The Good Old Days
The Invisible Island, Dean Marshall
This book is a joy.
Written in 1948, The Great Depression and WWII were behind us and the Cold War had yet to really get going, these were the halcyon days for (wealthy, white) Americans. The world was a safe place and children were allowed to venture outside on their own. Sigh.
Clara Deane Marshall, who went by Dean, lived in Granby and was the town librarian and was a beloved town figure. She was also a children’s author and wrote several books, at least three of which took place in Granby. The Invisible Island is the first of a series featuring children and the area near where Marshall lived. I learned of her and her books while writing about Lake Basile:
Marshall was known for her nature-themed adventure stories as much as her personal eccentricities (she was known to sleep on a daybed on her porch year-round, bundled up in the winter!).
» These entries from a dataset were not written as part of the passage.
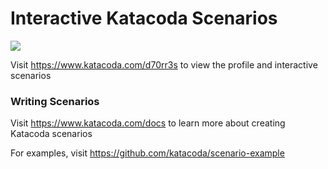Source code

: # Interactive Katacoda Scenarios

[![](http://shields.katacoda.com/katacoda/d70rr3s/count.svg)](https://www.katacoda.com/d70rr3s "Get your profile on Katacoda.com")

Visit https://www.katacoda.com/d70rr3s to view the profile and interactive scenarios

### Writing Scenarios
Visit https://www.katacoda.com/docs to learn more about creating Katacoda scenarios

For examples, visit https://github.com/katacoda/scenario-example

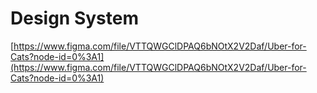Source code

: # Design System

[https://www.figma.com/file/VTTQWGClDPAQ6bNOtX2V2Daf/Uber-for-Cats?node-id=0%3A1](https://www.figma.com/file/VTTQWGClDPAQ6bNOtX2V2Daf/Uber-for-Cats?node-id=0%3A1)
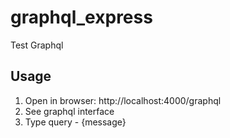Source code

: # graphql_express
Test Graphql

## Usage
1. Open in browser: http://localhost:4000/graphql
2. See graphql interface
3. Type query - {message}
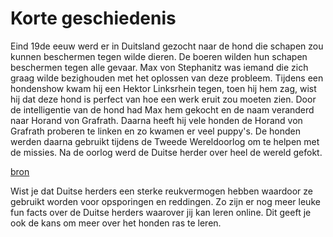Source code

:# Korte geschiedenis
Eind 19de eeuw werd er in Duitsland gezocht naar de hond die schapen zou kunnen beschermen tegen wilde dieren. De boeren wilden hun schapen beschermen tegen alle gevaar. Max von Stephanitz was iemand die zich graag wilde bezighouden met het oplossen van deze probleem. Tijdens een hondenshow kwam hij een Hektor Linksrhein tegen, toen hij hem zag, wist hij dat deze hond is perfect van hoe een werk eruit zou moeten zien. Door de intelligentie van de hond had Max hem gekocht en de naam veranderd naar Horand von Grafrath. Daarna heeft hij vele honden de Horand von Grafrath proberen te linken en zo kwamen er veel puppy's. De honden werden daarna gebruikt tijdens de Tweede Wereldoorlog om te helpen met de missies. Na de oorlog werd de Duitse herder over heel de wereld gefokt. 

[bron](https://www.youtube.com/watch?v=n_xAD_7DjQE)

Wist je dat Duitse herders een sterke reukvermogen hebben waardoor ze gebruikt worden voor opsporingen en reddingen. 
Zo zijn er nog meer leuke fun facts over de Duitse herders waarover jij kan leren online. 
Dit geeft je ook de kans om meer over het honden ras te leren. 

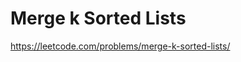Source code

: Merge k Sorted Lists
=============================

https://leetcode.com/problems/merge-k-sorted-lists/
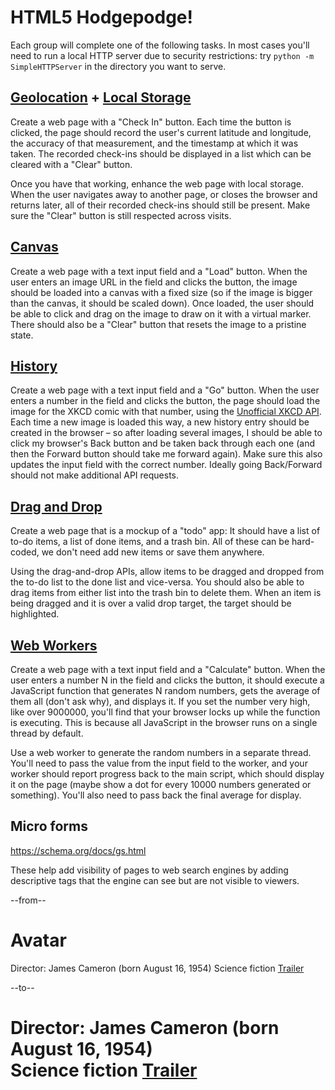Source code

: # HTML5 Hodgepodge!

Each group will complete one of the following tasks. In most cases you'll need to run a local HTTP server due to security restrictions: try `python -m SimpleHTTPServer` in the directory you want to serve.

## [Geolocation](https://developer.mozilla.org/en-US/docs/WebAPI/Using_geolocation) + [Local Storage](https://developer.mozilla.org/en-US/docs/Web/Guide/API/DOM/Storage)

Create a web page with a "Check In" button. Each time the button is clicked, the page should record the user's current latitude and longitude, the accuracy of that measurement, and the timestamp at which it was taken. The recorded check-ins should be displayed in a list which can be cleared with a "Clear" button.

Once you have that working, enhance the web page with local storage. When the user navigates away to another page, or closes the browser and returns later, all of their recorded check-ins should still be present. Make sure the "Clear" button is still respected across visits.

## [Canvas](https://developer.mozilla.org/en-US/docs/Web/Guide/HTML/Canvas_tutorial)

Create a web page with a text input field and a "Load" button. When the user enters an image URL in the field and clicks the button, the image should be loaded into a canvas with a fixed size (so if the image is bigger than the canvas, it should be scaled down). Once loaded, the user should be able to click and drag on the image to draw on it with a virtual marker. There should also be a "Clear" button that resets the image to a pristine state.

## [History](https://developer.mozilla.org/en-US/docs/Web/Guide/API/DOM/Manipulating_the_browser_history)

Create a web page with a text input field and a "Go" button. When the user enters a number in the field and clicks the button, the page should load the image for the XKCD comic with that number, using the [Unofficial XKCD API](https://github.com/tibbon/xkcd_api_unofficial). Each time a new image is loaded this way, a new history entry should be created in the browser &ndash; so after loading several images, I should be able to click my browser's Back button and be taken back through each one (and then the Forward button should take me forward again). Make sure this also updates the input field with the correct number. Ideally going Back/Forward should not make additional API requests.

## [Drag and Drop](https://developer.mozilla.org/en-US/docs/DragDrop/Drag_and_Drop)

Create a web page that is a mockup of a "todo" app: It should have a list of to-do items, a list of done items, and a trash bin. All of these can be hard-coded, we don't need add new items or save them anywhere.

Using the drag-and-drop APIs, allow items to be dragged and dropped from the to-do list to the done list and vice-versa. You should also be able to drag items from either list into the trash bin to delete them. When an item is being dragged and it is over a valid drop target, the target should be highlighted.

## [Web Workers](https://developer.mozilla.org/en-US/docs/Web/Guide/Performance/Using_web_workers)

Create a web page with a text input field and a "Calculate" button. When the user enters a number N in the field and clicks the button, it should execute a JavaScript function that generates N random numbers, gets the average of them all (don't ask why), and displays it. If you set the number very high, like over 9000000, you'll find that your browser locks up while the function is executing. This is because all JavaScript in the browser runs on a single thread by default.

Use a web worker to generate the random numbers in a separate thread. You'll need to pass the value from the input field to the worker, and your worker should report progress back to the main script, which should display it on the page (maybe show a dot for every 10000 numbers generated or something). You'll also need to pass back the final average for display.

## Micro forms
https://schema.org/docs/gs.html

These help add visibility of pages to web search engines by adding descriptive tags that the engine can see but are not visible to viewers.

--from--
<div>
 <h1>Avatar</h1>
 <span>Director: James Cameron (born August 16, 1954)</span>
 <span>Science fiction</span>
 <a href="../movies/avatar-theatrical-trailer.html">Trailer</a>
</div>

--to--
<div itemscope itemtype ="http://schema.org/Movie">
  <h1 itemprop="name"&g;Avatar</h1>
  <div itemprop="director" itemscope itemtype="http://schema.org/Person">
  Director: <span itemprop="name">James Cameron</span> (born <span itemprop="birthDate">August 16, 1954)</span>
  </div>
  <span itemprop="genre">Science fiction</span>
  <a href="../movies/avatar-theatrical-trailer.html" itemprop="trailer">Trailer</a>
</div>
In fact, while living in the “Granby woods” in the 1930’s, her cabin on Lake Basile served as the model for the cottages featured in several of her books. A small island that still exists today at the North end of the lake plays a prominent role in three of her books (“Invisible Island”, “Dig for a Treasure”, and “Wish on the Moon”). Many years of Dean’s life were spent in her humble log cabin on Lake Basile, with her fond memories of the nature around her forming the inspiration for her stories to delight young readers for generations. Dean continued to inspire youth with her love of letters well into her 80’s, when she served as Granby’s children’s librarian.
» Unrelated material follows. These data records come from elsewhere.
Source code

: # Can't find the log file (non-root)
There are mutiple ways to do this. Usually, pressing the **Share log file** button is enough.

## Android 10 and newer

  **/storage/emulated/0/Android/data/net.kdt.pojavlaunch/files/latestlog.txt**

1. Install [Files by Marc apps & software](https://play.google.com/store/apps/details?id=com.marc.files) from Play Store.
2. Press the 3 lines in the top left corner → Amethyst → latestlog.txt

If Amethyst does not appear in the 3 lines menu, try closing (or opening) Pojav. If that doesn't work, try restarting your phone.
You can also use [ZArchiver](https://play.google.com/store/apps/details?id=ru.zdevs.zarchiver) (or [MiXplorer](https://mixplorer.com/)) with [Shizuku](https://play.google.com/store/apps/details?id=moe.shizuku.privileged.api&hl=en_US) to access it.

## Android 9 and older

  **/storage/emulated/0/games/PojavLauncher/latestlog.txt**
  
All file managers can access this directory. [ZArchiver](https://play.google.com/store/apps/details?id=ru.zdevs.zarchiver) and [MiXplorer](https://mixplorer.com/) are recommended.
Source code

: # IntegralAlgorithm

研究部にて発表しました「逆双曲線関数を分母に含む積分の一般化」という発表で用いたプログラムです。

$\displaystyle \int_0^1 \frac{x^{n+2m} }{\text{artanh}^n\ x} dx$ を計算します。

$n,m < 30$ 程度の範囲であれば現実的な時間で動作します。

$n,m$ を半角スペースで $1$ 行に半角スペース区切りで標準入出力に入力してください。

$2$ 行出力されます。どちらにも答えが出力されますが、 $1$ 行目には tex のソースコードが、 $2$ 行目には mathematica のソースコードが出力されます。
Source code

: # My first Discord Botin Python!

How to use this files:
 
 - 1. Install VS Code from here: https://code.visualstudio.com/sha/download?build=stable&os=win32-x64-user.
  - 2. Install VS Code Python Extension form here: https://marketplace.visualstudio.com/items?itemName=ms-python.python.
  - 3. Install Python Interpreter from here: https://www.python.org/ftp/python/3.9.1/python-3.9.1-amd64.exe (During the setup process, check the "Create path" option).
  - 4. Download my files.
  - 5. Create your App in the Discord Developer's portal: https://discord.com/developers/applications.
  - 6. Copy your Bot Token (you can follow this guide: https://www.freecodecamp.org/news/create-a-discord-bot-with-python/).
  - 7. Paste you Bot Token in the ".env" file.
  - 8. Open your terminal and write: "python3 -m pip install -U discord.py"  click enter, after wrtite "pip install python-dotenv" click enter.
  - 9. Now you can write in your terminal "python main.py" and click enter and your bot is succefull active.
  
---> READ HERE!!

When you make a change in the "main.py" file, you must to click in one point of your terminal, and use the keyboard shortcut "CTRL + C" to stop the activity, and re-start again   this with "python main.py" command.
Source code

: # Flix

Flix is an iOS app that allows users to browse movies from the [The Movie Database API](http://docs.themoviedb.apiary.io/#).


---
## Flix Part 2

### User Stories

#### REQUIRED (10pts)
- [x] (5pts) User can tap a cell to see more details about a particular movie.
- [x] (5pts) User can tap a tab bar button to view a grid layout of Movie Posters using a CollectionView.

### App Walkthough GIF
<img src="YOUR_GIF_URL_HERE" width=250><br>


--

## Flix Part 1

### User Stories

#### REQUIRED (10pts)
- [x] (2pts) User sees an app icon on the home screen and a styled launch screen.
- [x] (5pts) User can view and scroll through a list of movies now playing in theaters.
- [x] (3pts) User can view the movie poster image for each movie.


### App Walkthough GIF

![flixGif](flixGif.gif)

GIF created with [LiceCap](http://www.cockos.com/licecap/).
Cool. I had to read one of these books. And fortunately we live in the era of the interlibrary loan… I requested it, Granby had it, they sent it to my local branch in West Hartford and voila, here we are.
Yes, this is a children’s book. But it’s from a time when authors respected children… and children actually read real books. (In fact, the children in the book read and reference books like The Hobbit and Swiss Family Robinson. There’s a footnote regarding a Hobbit quote that cites “John Ronald Renel Tolkien” which I don’t think I’ve ever seen written out that way in my life. Especially as the second ‘R’ is actually “Reuel”.)
Four kids (Dit, Alan, David, and Winkie) are cooped up in a New York apartment, yearning for true adventure. They range in age from six to twelve and are well-behaved and educated. Fortunately for them, the family moves to “the country” and the kids are over the moon.
They make fun of other children who aren’t as adventurous as they are, calling them “apron-string” kids – they are bound by their mother’s side in other words. Not this quartet though! They spend maybe one night in their new house before striking out to go live on the island behind their family’s new property. They are “shipwrecked” on the “desert island” and wind up creating quite a nice home for themselves.
They name the island “Invisible” because, well, it’s not really an island, but it’s theirs and they wanted it to remain invisible to others. Adventures ensue: explorations of the small cliff, foraging for wild strawberries, swims in the “oceans”, and of course the discovery of a cave.
Their parents trust them and respect their abilities! Imagine that! They kept tabs on the children and visited the island often, but didn’t nag them and only helped when asked. I’m not one to yearn for these “good old days,” but when it comes to this stuff… I am.
There are a few crises in the story… like when Winkie decides to pick up a baby skunk and gets sprayed by the mother, or when one kid forgets to bury his marmalade jar – hey, wait! Back in the day the way to dispose of glass jars and bottles and other non-degradable things was apparently to bury it in the sand – anyway, the same mother skunk gets her head caught in that jar and they must rescue it.
Everything works out in the end and they finally do meet other local kids who seem to be cool with their literary and adventurous way of life. The kids learned skills, gained respect from their parents, and everyone was happy.
The craziest thing about The Invisible Island is that it’s like eighty bucks or something on eBay. Those who are aware of it sing its (and the other books by Marshall) praises. Despite my showing some of the pictures in it on this page, this is not a picture book. It’s a real book with a real story for… let’s say 4th graders today. And it’s a book that 4th graders today should find and read. Heck, their parents should read it too.
We live in a time when kids going outside to venture and discover and build and imagine on their own is almost literally impossible across many parts of the US. It kills me. I hate it. We all used to do it… perhaps not camping out for weeks on end like these kids, but we certainly rode our bikes around til dark and never bothered checking in for hours on end.
Hey, at least my 4th grader walks to and from school by himself, so I guess that’s something. Hooray? I enjoyed this book and the local connection makes it all the better.